**Plain-text document sources**:
----------
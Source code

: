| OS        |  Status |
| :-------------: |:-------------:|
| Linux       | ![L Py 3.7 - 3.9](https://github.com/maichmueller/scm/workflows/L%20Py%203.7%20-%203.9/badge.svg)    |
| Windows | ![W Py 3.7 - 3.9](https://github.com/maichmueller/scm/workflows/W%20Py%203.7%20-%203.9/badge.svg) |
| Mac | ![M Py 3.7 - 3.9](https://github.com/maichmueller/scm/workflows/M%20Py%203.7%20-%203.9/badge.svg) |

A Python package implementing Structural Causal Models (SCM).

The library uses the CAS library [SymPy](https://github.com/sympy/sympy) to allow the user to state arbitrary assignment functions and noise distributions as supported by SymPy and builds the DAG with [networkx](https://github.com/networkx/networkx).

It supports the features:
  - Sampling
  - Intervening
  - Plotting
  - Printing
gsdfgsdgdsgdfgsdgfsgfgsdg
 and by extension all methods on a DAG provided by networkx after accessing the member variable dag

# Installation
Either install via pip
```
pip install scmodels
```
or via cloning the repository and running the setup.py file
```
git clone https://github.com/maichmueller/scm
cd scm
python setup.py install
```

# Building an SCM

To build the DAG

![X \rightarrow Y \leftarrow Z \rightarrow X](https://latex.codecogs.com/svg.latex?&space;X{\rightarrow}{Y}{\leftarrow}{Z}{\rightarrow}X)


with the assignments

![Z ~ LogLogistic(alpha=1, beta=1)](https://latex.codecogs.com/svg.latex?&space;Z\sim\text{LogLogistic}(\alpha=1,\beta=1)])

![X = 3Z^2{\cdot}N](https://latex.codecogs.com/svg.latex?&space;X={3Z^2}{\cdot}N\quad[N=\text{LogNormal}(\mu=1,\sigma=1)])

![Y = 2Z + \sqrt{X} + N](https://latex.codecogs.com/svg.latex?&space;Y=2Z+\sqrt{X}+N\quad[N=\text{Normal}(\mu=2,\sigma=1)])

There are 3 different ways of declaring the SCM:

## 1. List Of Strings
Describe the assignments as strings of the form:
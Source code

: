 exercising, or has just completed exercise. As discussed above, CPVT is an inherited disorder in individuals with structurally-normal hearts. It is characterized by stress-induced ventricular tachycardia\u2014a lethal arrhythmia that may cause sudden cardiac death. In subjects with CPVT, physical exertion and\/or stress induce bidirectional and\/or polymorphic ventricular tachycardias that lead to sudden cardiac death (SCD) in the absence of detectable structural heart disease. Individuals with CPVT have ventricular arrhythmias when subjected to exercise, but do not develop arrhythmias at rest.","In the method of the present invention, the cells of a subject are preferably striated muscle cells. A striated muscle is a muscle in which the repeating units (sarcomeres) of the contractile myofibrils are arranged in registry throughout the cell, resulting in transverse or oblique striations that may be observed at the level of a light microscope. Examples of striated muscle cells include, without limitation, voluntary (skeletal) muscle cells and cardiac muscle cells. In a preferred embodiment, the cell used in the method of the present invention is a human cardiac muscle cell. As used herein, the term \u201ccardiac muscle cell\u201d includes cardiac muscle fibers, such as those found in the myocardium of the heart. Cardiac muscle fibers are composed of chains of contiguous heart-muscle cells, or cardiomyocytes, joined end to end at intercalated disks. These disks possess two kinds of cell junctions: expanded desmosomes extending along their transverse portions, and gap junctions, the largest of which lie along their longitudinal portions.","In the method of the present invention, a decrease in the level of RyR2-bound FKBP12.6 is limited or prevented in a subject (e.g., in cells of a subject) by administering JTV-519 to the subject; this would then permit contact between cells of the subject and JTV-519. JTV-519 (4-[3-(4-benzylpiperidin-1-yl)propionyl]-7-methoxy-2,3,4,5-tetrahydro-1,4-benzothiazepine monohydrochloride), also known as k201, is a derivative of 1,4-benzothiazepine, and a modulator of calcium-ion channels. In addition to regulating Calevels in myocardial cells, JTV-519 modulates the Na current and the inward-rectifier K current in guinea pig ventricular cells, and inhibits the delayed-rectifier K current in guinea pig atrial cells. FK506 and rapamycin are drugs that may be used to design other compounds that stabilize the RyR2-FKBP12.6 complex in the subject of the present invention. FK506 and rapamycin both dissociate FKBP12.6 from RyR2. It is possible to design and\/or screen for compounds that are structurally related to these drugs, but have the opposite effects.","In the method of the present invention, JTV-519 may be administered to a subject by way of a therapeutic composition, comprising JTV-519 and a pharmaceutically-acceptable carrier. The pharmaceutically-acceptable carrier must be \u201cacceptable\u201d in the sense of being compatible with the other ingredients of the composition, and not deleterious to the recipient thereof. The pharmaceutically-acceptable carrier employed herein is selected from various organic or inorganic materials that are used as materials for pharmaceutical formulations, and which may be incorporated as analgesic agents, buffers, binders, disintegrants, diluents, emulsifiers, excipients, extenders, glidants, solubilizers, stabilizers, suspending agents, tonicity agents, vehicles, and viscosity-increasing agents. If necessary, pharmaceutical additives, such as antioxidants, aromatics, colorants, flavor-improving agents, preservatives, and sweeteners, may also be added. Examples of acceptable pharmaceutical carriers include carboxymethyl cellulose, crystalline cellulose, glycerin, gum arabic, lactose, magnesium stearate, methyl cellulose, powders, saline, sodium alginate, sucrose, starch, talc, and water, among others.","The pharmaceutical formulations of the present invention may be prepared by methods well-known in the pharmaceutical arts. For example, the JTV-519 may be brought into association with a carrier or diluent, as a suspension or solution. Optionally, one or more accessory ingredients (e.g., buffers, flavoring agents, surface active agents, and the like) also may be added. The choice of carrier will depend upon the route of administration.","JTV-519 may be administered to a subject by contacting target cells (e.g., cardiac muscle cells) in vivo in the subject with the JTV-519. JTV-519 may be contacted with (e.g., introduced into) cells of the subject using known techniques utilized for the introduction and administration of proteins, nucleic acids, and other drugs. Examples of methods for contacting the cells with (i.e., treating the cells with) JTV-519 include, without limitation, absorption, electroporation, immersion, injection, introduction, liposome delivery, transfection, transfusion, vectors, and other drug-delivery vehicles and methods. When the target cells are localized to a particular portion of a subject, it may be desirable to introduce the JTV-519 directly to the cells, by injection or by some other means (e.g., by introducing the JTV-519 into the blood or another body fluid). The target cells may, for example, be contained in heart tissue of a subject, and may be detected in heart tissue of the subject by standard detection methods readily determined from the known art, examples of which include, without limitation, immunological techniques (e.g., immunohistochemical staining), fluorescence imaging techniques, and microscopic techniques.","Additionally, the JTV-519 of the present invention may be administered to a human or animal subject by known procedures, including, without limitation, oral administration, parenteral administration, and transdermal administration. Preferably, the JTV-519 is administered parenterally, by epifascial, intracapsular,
----------
**Your task**: The word "maichmueller" appears in how many lines of the data? Answer with only the number.

**Result for this exercise**: 4